▼

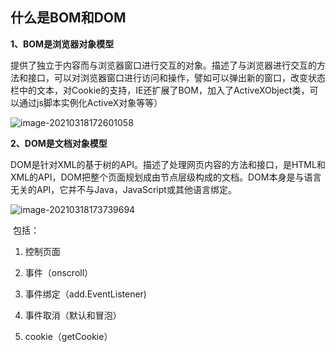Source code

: ## 什么是BOM和DOM

**1、BOM是浏览器对象模型**

提供了独立于内容而与浏览器窗口进行交互的对象。描述了与浏览器进行交互的方法和接口，可以对浏览器窗口进行访问和操作，譬如可以弹出新的窗口，改变状态栏中的文本，对Cookie的支持，IE还扩展了BOM，加入了ActiveXObject类，可以通过js脚本实例化ActiveX对象等等）

![image-20210318172601058](C:\Users\Administrator\AppData\Roaming\Typora\typora-user-images\image-20210318172601058.png)

**2、DOM是文档对象模型**

DOM是针对XML的基于树的API。描述了处理网页内容的方法和接口，是HTML和XML的API，DOM把整个页面规划成由节点层级构成的文档。DOM本身是与语言无关的API，它并不与Java，JavaScript或其他语言绑定。



![image-20210318173739694](C:\Users\Administrator\AppData\Roaming\Typora\typora-user-images\image-20210318173739694.png)

​	包括：

1. 控制页面

2. 事件（onscroll）
3. 事件绑定（add.EventListener)
4. 事件取消（默认和冒泡）
5. cookie（getCookie）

▲

§ **WHAT TO PRODUCE**:
Look for the word "AppData" in the listing above, and copy every line where you find it.

§ **RESULT OF THIS TASK**:
![image-20210318172601058](C:\Users\Administrator\AppData\Roaming\Typora\typora-user-images\image-20210318172601058.png)
![image-20210318173739694](C:\Users\Administrator\AppData\Roaming\Typora\typora-user-images\image-20210318173739694.png)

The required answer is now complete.